Le chef de l'Etat turc affirme en outre régulièrement que les partisans du "non" font le jeu des "terroristes" et des "putschistes" qui redouteraient une victoire du "oui".

Le bouquet de télévision par satellite Digitürk a retiré sans explication de son offre le film "No" du réalisateur chilien Pablo Larrain, nominé aux Oscars en 2012.

Ce film, dont le premier rôle est tenu par Gael Garcia Bernal, raconte la défaite du dictateur Pinochet lors d'un référendum sur l'extension de son mandat en 1988, malgré une campagne pour le "non" faite de bouts de ficelle.

Le mot "non" est devenu brûlant, au point de changer certaines habitudes. Ainsi, à la sortie de la prière du vendredi, de nombreux croyants ne se souhaitent plus "hayirli cumalar" ("bon vendredi"), l'expression contenant le terme "hayir".

Ces excès font les délices de la presse satirique. Ainsi, l'inévitable Penguen a récemment publié un numéro à la une mémorable: une jeune femme répond "non" à la demande en mariage de son prétendant, lequel répond "Je vais te dénoncer".

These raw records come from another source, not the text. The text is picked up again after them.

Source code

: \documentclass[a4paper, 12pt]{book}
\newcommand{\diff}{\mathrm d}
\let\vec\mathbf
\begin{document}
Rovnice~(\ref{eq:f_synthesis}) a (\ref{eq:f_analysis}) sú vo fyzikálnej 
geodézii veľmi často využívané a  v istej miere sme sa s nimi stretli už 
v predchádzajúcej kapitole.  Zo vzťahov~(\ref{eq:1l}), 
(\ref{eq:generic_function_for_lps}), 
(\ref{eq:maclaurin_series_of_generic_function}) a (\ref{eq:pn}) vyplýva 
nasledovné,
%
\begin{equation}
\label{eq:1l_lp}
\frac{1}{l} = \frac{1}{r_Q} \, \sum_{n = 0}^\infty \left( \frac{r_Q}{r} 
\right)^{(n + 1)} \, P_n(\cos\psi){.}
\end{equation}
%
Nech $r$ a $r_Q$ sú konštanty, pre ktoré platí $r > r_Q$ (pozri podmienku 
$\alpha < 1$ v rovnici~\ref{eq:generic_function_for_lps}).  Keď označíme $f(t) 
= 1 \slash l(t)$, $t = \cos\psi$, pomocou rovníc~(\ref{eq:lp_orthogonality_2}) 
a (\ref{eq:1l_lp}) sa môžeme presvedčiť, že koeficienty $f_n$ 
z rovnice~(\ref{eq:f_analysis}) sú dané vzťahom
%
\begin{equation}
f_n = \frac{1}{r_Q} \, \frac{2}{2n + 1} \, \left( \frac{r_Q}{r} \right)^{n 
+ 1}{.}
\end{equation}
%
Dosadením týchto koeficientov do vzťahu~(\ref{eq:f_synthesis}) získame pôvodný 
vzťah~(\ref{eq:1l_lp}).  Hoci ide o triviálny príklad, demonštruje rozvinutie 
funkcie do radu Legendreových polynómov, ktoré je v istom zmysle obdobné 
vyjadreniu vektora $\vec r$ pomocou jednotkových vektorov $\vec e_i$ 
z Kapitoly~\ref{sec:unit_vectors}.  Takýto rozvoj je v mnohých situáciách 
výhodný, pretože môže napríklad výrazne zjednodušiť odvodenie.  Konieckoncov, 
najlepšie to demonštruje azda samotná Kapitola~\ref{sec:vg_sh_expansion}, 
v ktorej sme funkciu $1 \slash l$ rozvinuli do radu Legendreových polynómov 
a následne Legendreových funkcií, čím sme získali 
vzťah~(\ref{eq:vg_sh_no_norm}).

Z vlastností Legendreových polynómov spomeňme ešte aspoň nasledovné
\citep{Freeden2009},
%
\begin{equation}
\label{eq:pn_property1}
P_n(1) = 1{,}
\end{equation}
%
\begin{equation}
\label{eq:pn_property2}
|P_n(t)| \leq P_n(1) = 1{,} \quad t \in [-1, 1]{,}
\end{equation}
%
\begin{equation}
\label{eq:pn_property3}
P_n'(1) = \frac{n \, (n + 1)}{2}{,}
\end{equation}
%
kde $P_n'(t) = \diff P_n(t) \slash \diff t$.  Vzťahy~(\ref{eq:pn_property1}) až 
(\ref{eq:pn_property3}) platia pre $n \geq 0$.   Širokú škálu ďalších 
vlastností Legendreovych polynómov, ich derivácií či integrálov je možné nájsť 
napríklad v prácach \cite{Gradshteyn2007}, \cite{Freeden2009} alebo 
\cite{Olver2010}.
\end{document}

En février, le principal quotidien du pays, Hürriyet, a renoncé à publier un entretien avec le prix Nobel de littérature Orhan Pamuk dans lequel l'auteur de "Mon nom est Rouge" annonçait qu'il comptait voter "non" au référendum.

Dans le camp du "oui", la campagne prend souvent des formes surprenantes. Ainsi, un couple de Diyarbakir (sud-est) a prénommé son nouveau-né "Evet", selon la chaîne d'information CNN-Türk.

"Nos proches ont réagi de manière positive", raconte le père, précisant -si besoin était- qu'il allait voter "oui" lors du référendum.